Go back to Debugger tab and resume the script execution. Click on search input field in the showcase and start typing Steam Deck (it will be the only item to find in the list). Select it and save your profile. The result will look like this:

Steam Deck as a favorite game on Steam profile page

Overall

Never have I ever been so happy about getting something. It’s a pure joy every single day.

For the last several years I’ve been playing on my desktop gaming PC about 1.5 hours a day, and it was mostly Dota and only occasionally some other games. Since I got Steam Deck, I haven’t played on my PC at all, my average gaming time per day is now about 3-4 hours (that’s actually not a good thing), and the variety of games I’m playing got much wider (my Steam wishlist got longer too).

All my favorite games launch and run on Steam Deck with no problems, while 95% of them are Windows-only games. What sorcery is this. And modern games that I’ve tried out so far run with better performance than on my desktop PC.

The feeling of freedom is incredible.
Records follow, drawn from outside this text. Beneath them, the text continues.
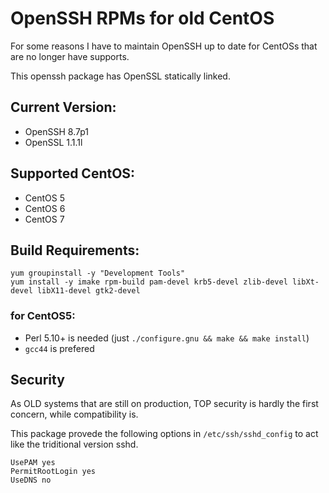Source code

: # OpenSSH RPMs for old CentOS

For some reasons I have to maintain OpenSSH up to date for CentOSs that are no longer have supports.

This openssh package has OpenSSL statically linked.

## Current Version:

- OpenSSH 8.7p1
- OpenSSL 1.1.1l

## Supported CentOS:

- CentOS 5
- CentOS 6
- CentOS 7

## Build Requirements:

```
yum groupinstall -y "Development Tools"
yum install -y imake rpm-build pam-devel krb5-devel zlib-devel libXt-devel libX11-devel gtk2-devel
```

### for CentOS5:

- Perl 5.10+ is needed (just `./configure.gnu && make && make install`)
- `gcc44` is prefered

## Security

As OLD systems that are still on production, TOP security is hardly the first concern, while compatibility is.

This package provede the following options in `/etc/ssh/sshd_config` to act like the triditional version sshd.

```
UsePAM yes
PermitRootLogin yes
UseDNS no
```

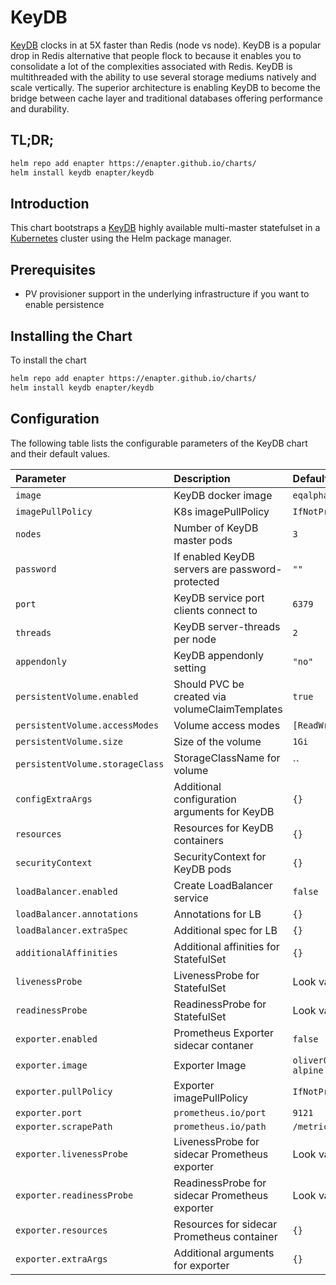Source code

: # KeyDB

[KeyDB](https://keydb.dev) clocks in at 5X faster than Redis (node vs node). KeyDB is a popular drop in Redis alternative that people flock to because it enables you to consolidate a lot of the complexities associated with Redis. KeyDB is multithreaded with the ability to use several storage mediums natively and scale vertically. The superior architecture is enabling KeyDB to become the bridge between cache layer and traditional databases offering performance and durability.

## TL;DR;

```bash
helm repo add enapter https://enapter.github.io/charts/
helm install keydb enapter/keydb
```

## Introduction

This chart bootstraps a [KeyDB](https://keydb.dev) highly available multi-master statefulset in a [Kubernetes](http://kubernetes.io) cluster using the Helm package manager.

## Prerequisites

- PV provisioner support in the underlying infrastructure if you want to enable persistence

## Installing the Chart

To install the chart

```bash
helm repo add enapter https://enapter.github.io/charts/
helm install keydb enapter/keydb
```

## Configuration

The following table lists the configurable parameters of the KeyDB chart and their default values.

| Parameter                       | Description                                     | Default                                  |
|:--------------------------------|:------------------------------------------------|:-----------------------------------------|
| `image`                         | KeyDB docker image                              | `eqalpha/keydb:x86_64_v5.3.3`            |
| `imagePullPolicy`               | K8s imagePullPolicy                             | `IfNotPresent`                           |
| `nodes`                         | Number of KeyDB master pods                     | `3`                                      |
| `password`                      | If enabled KeyDB servers are password-protected | `""`                                     |
| `port`                          | KeyDB service port clients connect to           | `6379`                                   |
| `threads`                       | KeyDB server-threads per node                   | `2`                                      |
| `appendonly`                    | KeyDB appendonly setting                        | `"no"`                                   |
| `persistentVolume.enabled`      | Should PVC be created via volumeClaimTemplates  | `true`                                   |
| `persistentVolume.accessModes`  | Volume access modes                             | `[ReadWriteOnce]`                        |
| `persistentVolume.size`         | Size of the volume                              | `1Gi`                                    |
| `persistentVolume.storageClass` | StorageClassName for volume                     | ``                                       |
| `configExtraArgs`               | Additional configuration arguments for KeyDB    | `{}`                                     |
| `resources`                     | Resources for KeyDB containers                  | `{}`                                     |
| `securityContext`               | SecurityContext for KeyDB pods                  | `{}`                                     |
| `loadBalancer.enabled`          | Create LoadBalancer service                     | `false`                                  |
| `loadBalancer.annotations`      | Annotations for LB                              | `{}`                                     |
| `loadBalancer.extraSpec`        | Additional spec for LB                          | `{}`                                     |
| `additionalAffinities`          | Additional affinities for StatefulSet           | `{}`                                     |
| `livenessProbe`                 | LivenessProbe for StatefulSet                   | Look values.yaml                         |
| `readinessProbe`                | ReadinessProbe for StatefulSet                  | Look values.yaml                         |
| `exporter.enabled`              | Prometheus Exporter sidecar contaner            | `false`                                  |
| `exporter.image`                | Exporter Image                                  | `oliver006/redis_exporter:v1.8.0-alpine` |
| `exporter.pullPolicy`           | Exporter imagePullPolicy                        | `IfNotPresent`                           |
| `exporter.port`                 | `prometheus.io/port`                            | `9121`                                   |
| `exporter.scrapePath`           | `prometheus.io/path`                            | `/metrics`                               |
| `exporter.livenessProbe`        | LivenessProbe for sidecar Prometheus exporter   | Look values.yaml                         |
| `exporter.readinessProbe`       | ReadinessProbe for sidecar Prometheus exporter  | Look values.yaml                         |
| `exporter.resources`            | Resources for sidecar Prometheus container      | `{}`                                     |
| `exporter.extraArgs`            | Additional arguments for exporter               | `{}`                                     |
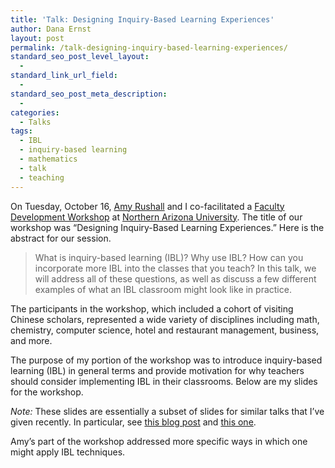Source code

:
```yaml
---
title: 'Talk: Designing Inquiry-Based Learning Experiences'
author: Dana Ernst
layout: post
permalink: /talk-designing-inquiry-based-learning-experiences/
standard_seo_post_level_layout:
  - 
standard_link_url_field:
  - 
standard_seo_post_meta_description:
  - 
categories:
  - Talks
tags:
  - IBL
  - inquiry-based learning
  - mathematics
  - talk
  - teaching
---
```

On Tuesday, October 16, [Amy Rushall][1] and I co-facilitated a [Faculty Development Workshop][2] at [Northern Arizona University][3]. The title of our workshop was &#8220;Designing Inquiry-Based Learning Experiences.&#8221; Here is the abstract for our session.

> What is inquiry-based learning (IBL)? Why use IBL? How can you incorporate more IBL into the classes that you teach? In this talk, we will address all of these questions, as well as discuss a few different examples of what an IBL classroom might look like in practice.

The participants in the workshop, which included a cohort of visiting Chinese scholars, represented a wide variety of disciplines including math, chemistry, computer science, hotel and restaurant management, business, and more.

The purpose of my portion of the workshop was to introduce inquiry-based learning (IBL) in general terms and provide motivation for why teachers should consider implementing IBL in their classrooms. Below are my slides for the workshop.

<div>
</div>

*Note:* These slides are essentially a subset of slides for similar talks that I&#8217;ve given recently. In particular, see [this blog post][4] and [this one][5].

Amy&#8217;s part of the workshop addressed more specific ways in which one might apply IBL techniques.

 [1]: http://oak.ucc.nau.edu/ald4/
 [2]: http://nau.edu/faculty-development/
 [3]: http://nau.edu
 [4]: http://danaernst.com/talk-inquiry-based-learning-what-why-and-how/
 [5]: http://danaernst.com/talk-inquiry-based-learning-what-why-and-how-2/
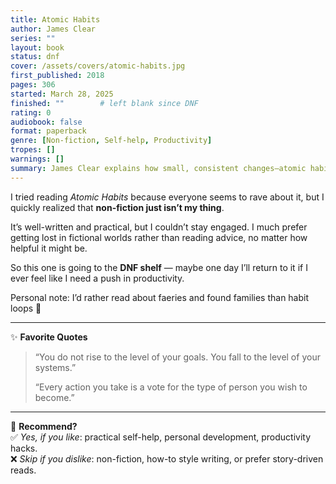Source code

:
 ```yaml
---
title: Atomic Habits
author: James Clear
series: ""
layout: book
status: dnf
cover: /assets/covers/atomic-habits.jpg
first_published: 2018
pages: 306
started: March 28, 2025
finished: ""        # left blank since DNF
rating: 0
audiobook: false
format: paperback
genre: [Non-fiction, Self-help, Productivity]
tropes: []
warnings: []
summary: James Clear explains how small, consistent changes—atomic habits—can compound into remarkable results. The book focuses on building systems, breaking bad habits, and making good habits inevitable and sustainable.
---
```


I tried reading *Atomic Habits* because everyone seems to rave about it, but I quickly realized that **non-fiction just isn’t my thing**.  

It’s well-written and practical, but I couldn’t stay engaged. I much prefer getting lost in fictional worlds rather than reading advice, no matter how helpful it might be.  

So this one is going to the **DNF shelf** — maybe one day I’ll return to it if I ever feel like I need a push in productivity.  

<div class="note">
  Personal note: I’d rather read about faeries and found families than habit loops 💜
</div>

---

✨ **Favorite Quotes**  
> “You do not rise to the level of your goals. You fall to the level of your systems.”  
>  
> “Every action you take is a vote for the type of person you wish to become.”  

---

🤔 **Recommend?**  
✅ *Yes, if you like*: practical self-help, personal development, productivity hacks.  
❌ *Skip if you dislike*: non-fiction, how-to style writing, or prefer story-driven reads.
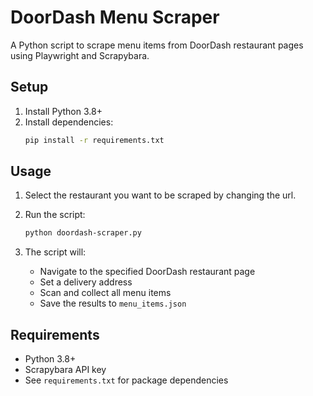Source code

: # DoorDash Menu Scraper

A Python script to scrape menu items from DoorDash restaurant pages using Playwright and Scrapybara.

## Setup

1. Install Python 3.8+
2. Install dependencies:
   ```bash
   pip install -r requirements.txt
   ```

## Usage
1. Select the restaurant you want to be scraped by changing the url.
2. Run the script:

   ```bash
   python doordash-scraper.py
   ```

3. The script will:
   - Navigate to the specified DoorDash restaurant page
   - Set a delivery address
   - Scan and collect all menu items
   - Save the results to `menu_items.json`

## Requirements

- Python 3.8+
- Scrapybara API key
- See `requirements.txt` for package dependencies
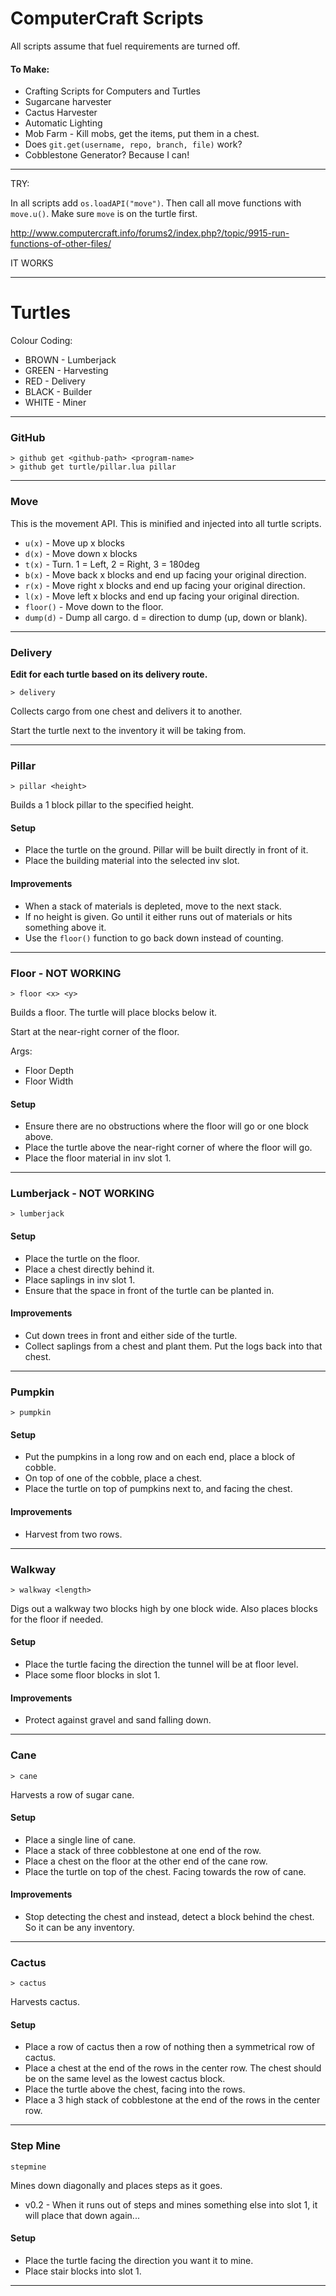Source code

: # ComputerCraft Scripts

All scripts assume that fuel requirements are turned off.

#### To Make:
- Crafting Scripts for Computers and Turtles
- Sugarcane harvester
- Cactus Harvester
- Automatic Lighting
- Mob Farm - Kill mobs, get the items, put them in a chest.
- Does `git.get(username, repo, branch, file)` work?
- Cobblestone Generator? Because I can!

---

TRY:

In all scripts add `os.loadAPI("move")`. Then call all move functions with `move.u()`. Make sure `move` is on the turtle first.

http://www.computercraft.info/forums2/index.php?/topic/9915-run-functions-of-other-files/

IT WORKS

---

# Turtles
Colour Coding:
- BROWN - Lumberjack
- GREEN - Harvesting
- RED - Delivery
- BLACK - Builder
- WHITE - Miner

---
### GitHub
```
> github get <github-path> <program-name>
> github get turtle/pillar.lua pillar
```

---
### Move
This is the movement API. This is minified and injected into all turtle scripts.

- `u(x)` - Move up x blocks
- `d(x)` - Move down x blocks
- `t(x)` - Turn. 1 = Left, 2 = Right, 3 = 180deg
- `b(x)` - Move back x blocks and end up facing your original direction.
- `r(x)` - Move right x blocks and end up facing your original direction.
- `l(x)` - Move left x blocks and end up facing your original direction.
- `floor()` - Move down to the floor.
- `dump(d)` - Dump all cargo. d = direction to dump (up, down or blank).

---
### Delivery
**Edit for each turtle based on its delivery route.**

```
> delivery
```

Collects cargo from one chest and delivers it to another.

Start the turtle next to the inventory it will be taking from.

---
### Pillar
```
> pillar <height>
```
Builds a 1 block pillar to the specified height.

#### Setup
- Place the turtle on the ground. Pillar will be built directly in front of it.
- Place the building material into the selected inv slot.

#### Improvements
- When a stack of materials is depleted, move to the next stack.
- If no height is given. Go until it either runs out of materials or hits something above it.
- Use the `floor()` function to go back down instead of counting.

---
### Floor - NOT WORKING
```
> floor <x> <y>
```
Builds a floor. The turtle will place blocks below it.

Start at the near-right corner of the floor.

Args:
- Floor Depth
- Floor Width

#### Setup
- Ensure there are no obstructions where the floor will go or one block above.
- Place the turtle above the near-right corner of where the floor will go.
- Place the floor material in inv slot 1.

---
### Lumberjack - NOT WORKING
```
> lumberjack
```

#### Setup
- Place the turtle on the floor.
- Place a chest directly behind it.
- Place saplings in inv slot 1.
- Ensure that the space in front of the turtle can be planted in.

#### Improvements
- Cut down trees in front and either side of the turtle.
- Collect saplings from a chest and plant them. Put the logs back into that chest.

---
### Pumpkin
```
> pumpkin
```

#### Setup
- Put the pumpkins in a long row and on each end, place a block of cobble.
- On top of one of the cobble, place a chest.
- Place the turtle on top of pumpkins next to, and facing the chest.

#### Improvements
- Harvest from two rows.

---
### Walkway
```
> walkway <length>
```
Digs out a walkway two blocks high by one block wide. Also places blocks for the floor if needed.

#### Setup
- Place the turtle facing the direction the tunnel will be at floor level.
- Place some floor blocks in slot 1.

#### Improvements
- Protect against gravel and sand falling down.

---
### Cane
```
> cane
```
Harvests a row of sugar cane.

#### Setup
- Place a single line of cane.
- Place a stack of three cobblestone at one end of the row.
- Place a chest on the floor at the other end of the cane row.
- Place the turtle on top of the chest. Facing towards the row of cane.

#### Improvements
- Stop detecting the chest and instead, detect a block behind the chest. So it can be any inventory.

---
### Cactus
```
> cactus
```
Harvests cactus.

#### Setup
- Place a row of cactus then a row of nothing then a symmetrical row of cactus.
- Place a chest at the end of the rows in the center row. The chest should be on the same level as the lowest cactus block.
- Place the turtle above the chest, facing into the rows.
- Place a 3 high stack of cobblestone at the end of the rows in the center row.

---
### Step Mine
```
stepmine
```
Mines down diagonally and places steps as it goes.

- v0.2 - When it runs out of steps and mines something else into slot 1, it will place that down again...

#### Setup
- Place the turtle facing the direction you want it to mine.
- Place stair blocks into slot 1.
---
<!-- ### Cobblestone Generator
```
cobblestone <side>
```

Mines cobblestone in one spot from a cobblestone generator.

#### Setup
- Place the turtle facing, below or above the location where cobblestone is generated.
- `cobblestone <side>` - `up`, `down`, `front`. -->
You can install Steam games, you can install games that you purchased in other stores, you can pirate games and still launch them without problems. You can download and install whatever applications you’d like and you can fucking build stuff from sources right on the device. It’s a proper PC that is actually yours. To quote one article:

In a time when closed gardens are being built all around us, it's so refreshing to see a large company pushing for an open approach to its ecosystem.

Amen and hallelujah.

So money can in fact buy happiness! And it’s not very expensive either - just 649/399 USD (plus taxes (plus SD-card (and plus docking station (and probably plus powerbank)))).

But Valve should really try to cover more countries/regions. Of course, they have all the sales numbers, so they like no one else know about the actual demand (in supported countries), but I still think they might be underestimating how badly people want to buy it:

Fry, shut up and take my money

Updates

2023-12-20 | Steam Year in Review

One year later, with Steam Year in Review statistics for 2023 being published, I can now support my statement about desktop PC losing to Steam Deck with some numbers:

The year before I got Steam Deck:

Steam Year in Review

The first year with Steam Deck:

Steam Year in Review

Here’s also platforms distribution chart:

Steam Deck vs Windows

And that is only the numbers from Steam games and while I was online. But an even bigger amount of playtime wasn’t tracked because I was playing non-Steam games (Diablo II Resurrected alone devoured at least a 3-digit number of hours) or/and was playing offline, so the actual difference is much more significant.

Like I said, nowadays I use my desktop PC only for Dota, everything else I play on Steam Deck.